Hi!
I've put a fuller explanation of the bug in a bugzilla comment[1], and I've included the text below. Please let us know if you have any additional questions.
============================================================
The problem was discovered when the cache was initialized, and a user then issued a command to add an additional data device to the pool, resulting in the following assertion failure:
stratisd[6378]: thread 'stratis-wt-6' panicked at 'assertion failed: `(left == right)` stratisd[6378]: left: `Device { major: 252, minor: 7 }`, stratisd[6378]: right: `Device { major: 252, minor: 0 }`', src/engine/strat_engine/thinpool/thinpool.rs:516:9
The assertion that failed was:
assert_eq!( backstore.device().expect( "thinpool exists and has been allocated to, so backstore must have a cap device" ), self.backstore_device );
This assertion checks that the device that the thinpool allocates its component devices from is the same as the one that the backstore considers to be its cap device, the one to be allocated from.
The assertion itself was quite correct, and effective in identifying the bug.

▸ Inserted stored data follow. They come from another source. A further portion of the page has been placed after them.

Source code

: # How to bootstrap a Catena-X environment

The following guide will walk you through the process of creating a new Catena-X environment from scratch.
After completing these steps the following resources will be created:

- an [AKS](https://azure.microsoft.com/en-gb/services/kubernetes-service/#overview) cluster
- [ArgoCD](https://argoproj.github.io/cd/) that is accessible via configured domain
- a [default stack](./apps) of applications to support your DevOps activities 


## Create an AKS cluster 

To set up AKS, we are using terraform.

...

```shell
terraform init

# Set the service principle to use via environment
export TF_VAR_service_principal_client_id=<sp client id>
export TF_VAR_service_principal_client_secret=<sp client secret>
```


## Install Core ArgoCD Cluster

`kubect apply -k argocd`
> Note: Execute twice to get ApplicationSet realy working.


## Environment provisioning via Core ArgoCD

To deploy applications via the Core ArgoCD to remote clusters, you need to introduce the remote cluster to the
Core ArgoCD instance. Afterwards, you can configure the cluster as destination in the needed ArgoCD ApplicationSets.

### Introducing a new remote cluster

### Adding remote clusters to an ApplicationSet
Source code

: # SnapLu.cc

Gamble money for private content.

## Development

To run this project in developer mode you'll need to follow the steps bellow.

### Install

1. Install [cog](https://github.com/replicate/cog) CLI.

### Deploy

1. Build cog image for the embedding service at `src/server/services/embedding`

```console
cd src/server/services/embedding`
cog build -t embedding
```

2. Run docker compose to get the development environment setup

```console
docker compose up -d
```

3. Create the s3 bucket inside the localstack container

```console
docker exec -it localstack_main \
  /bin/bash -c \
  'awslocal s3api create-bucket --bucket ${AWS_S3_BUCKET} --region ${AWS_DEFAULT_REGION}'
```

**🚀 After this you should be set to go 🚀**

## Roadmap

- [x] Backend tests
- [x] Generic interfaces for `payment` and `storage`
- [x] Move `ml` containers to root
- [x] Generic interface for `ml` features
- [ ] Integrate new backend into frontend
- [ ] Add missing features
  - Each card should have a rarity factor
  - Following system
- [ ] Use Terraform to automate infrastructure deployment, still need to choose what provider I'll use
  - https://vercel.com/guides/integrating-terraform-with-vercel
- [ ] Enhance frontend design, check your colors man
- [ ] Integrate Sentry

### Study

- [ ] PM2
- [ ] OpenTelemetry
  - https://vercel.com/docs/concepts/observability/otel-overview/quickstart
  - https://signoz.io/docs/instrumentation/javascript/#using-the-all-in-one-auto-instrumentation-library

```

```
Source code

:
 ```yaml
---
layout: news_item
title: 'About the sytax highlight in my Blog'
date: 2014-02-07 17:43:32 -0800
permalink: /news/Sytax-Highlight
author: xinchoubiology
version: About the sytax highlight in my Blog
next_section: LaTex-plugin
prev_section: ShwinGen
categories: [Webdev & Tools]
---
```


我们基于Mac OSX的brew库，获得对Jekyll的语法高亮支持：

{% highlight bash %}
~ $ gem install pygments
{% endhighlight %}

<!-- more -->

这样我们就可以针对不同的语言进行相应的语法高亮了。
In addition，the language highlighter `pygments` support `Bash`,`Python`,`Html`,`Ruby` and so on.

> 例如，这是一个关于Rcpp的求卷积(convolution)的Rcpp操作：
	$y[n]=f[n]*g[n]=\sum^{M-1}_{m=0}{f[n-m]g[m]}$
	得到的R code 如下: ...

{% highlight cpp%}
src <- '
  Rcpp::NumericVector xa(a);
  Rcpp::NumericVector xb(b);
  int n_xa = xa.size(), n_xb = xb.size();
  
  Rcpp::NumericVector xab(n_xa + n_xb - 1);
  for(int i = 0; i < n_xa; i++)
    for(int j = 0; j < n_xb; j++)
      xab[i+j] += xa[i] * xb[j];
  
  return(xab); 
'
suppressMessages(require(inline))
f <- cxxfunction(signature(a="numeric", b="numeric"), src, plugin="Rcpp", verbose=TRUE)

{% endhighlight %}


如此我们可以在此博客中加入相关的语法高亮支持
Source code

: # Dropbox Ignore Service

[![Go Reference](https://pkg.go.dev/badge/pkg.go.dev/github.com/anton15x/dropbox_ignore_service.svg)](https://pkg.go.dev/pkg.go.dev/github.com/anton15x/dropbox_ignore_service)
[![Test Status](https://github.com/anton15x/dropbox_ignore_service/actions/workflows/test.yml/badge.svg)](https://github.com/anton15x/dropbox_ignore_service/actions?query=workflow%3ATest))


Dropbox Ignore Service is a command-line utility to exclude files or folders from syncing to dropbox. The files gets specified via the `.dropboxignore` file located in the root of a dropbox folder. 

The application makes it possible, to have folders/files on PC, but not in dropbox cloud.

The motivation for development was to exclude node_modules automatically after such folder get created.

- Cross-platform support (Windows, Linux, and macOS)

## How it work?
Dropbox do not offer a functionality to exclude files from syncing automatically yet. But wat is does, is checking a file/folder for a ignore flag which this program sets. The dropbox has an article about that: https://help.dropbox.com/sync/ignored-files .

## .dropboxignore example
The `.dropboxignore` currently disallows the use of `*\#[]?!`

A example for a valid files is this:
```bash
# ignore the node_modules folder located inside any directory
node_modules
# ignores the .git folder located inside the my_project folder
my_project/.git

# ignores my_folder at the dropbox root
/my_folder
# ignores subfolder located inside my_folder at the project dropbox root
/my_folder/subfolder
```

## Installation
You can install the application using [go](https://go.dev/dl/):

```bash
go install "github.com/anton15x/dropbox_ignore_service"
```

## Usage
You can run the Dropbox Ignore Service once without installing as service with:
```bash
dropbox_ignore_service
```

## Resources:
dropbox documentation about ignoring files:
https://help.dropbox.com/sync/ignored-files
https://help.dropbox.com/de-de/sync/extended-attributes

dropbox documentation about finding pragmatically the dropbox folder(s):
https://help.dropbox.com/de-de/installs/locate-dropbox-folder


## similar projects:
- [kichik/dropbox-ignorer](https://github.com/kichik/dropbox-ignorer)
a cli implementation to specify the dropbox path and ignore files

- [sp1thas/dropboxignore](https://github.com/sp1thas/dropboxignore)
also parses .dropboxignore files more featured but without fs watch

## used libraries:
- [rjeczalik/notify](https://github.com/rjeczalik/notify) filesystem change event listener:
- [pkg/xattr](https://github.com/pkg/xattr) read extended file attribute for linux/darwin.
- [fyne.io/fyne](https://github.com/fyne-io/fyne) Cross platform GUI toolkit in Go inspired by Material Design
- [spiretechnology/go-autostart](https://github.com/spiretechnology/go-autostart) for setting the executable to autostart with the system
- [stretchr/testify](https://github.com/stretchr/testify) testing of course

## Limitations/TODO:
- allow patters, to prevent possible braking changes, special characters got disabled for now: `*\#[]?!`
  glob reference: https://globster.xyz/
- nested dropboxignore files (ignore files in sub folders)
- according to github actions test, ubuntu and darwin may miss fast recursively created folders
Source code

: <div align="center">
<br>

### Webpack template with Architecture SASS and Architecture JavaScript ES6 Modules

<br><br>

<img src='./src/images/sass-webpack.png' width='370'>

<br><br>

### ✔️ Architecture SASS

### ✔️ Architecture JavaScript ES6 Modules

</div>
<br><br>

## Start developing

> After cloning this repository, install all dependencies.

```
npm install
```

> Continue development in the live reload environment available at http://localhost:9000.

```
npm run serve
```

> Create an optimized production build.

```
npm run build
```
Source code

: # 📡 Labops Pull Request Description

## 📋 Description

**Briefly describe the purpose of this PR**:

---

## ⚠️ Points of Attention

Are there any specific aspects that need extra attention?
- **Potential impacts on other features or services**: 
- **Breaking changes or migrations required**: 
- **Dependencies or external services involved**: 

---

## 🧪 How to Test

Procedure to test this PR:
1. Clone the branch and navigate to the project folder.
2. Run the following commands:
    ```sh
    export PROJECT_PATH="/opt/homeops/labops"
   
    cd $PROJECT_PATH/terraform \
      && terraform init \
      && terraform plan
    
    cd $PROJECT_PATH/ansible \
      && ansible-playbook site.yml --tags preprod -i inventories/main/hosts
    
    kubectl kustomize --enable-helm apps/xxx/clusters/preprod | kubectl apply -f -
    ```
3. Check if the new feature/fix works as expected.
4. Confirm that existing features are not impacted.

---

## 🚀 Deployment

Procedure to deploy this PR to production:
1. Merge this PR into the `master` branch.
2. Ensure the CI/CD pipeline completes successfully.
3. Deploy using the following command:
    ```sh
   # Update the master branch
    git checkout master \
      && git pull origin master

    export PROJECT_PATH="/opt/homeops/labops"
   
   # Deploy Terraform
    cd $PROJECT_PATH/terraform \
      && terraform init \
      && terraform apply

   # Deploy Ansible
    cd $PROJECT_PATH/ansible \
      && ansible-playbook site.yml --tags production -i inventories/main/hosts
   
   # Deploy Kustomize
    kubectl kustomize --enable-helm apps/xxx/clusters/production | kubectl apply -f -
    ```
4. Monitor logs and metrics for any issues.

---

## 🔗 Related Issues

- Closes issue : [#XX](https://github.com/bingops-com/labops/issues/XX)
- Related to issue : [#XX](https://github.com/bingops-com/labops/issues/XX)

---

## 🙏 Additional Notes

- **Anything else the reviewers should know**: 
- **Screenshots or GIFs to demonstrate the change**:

The assertion failed because the backstore's device was the cache device, but the thinpool was allocating from the cap device it was using before the cache was initialized and bypassing the cache. There is no risk of data corruption in this case; the problem is that the cache is unused and so no performance benefit is gained.
In the example above, where the operation is correct, before the cache is initialized the thinpool devices, 253:1 and 253:2, are allocated from the cap device, 253:0. After the cache is initialized, the thinpool devices are allocated from the cache device, 253:7, instead. This is the correct configuration.
Previously, 253:1 and 253:2 would continue to allocate from 253:0 even though the cache device, 253:7, was constructed properly.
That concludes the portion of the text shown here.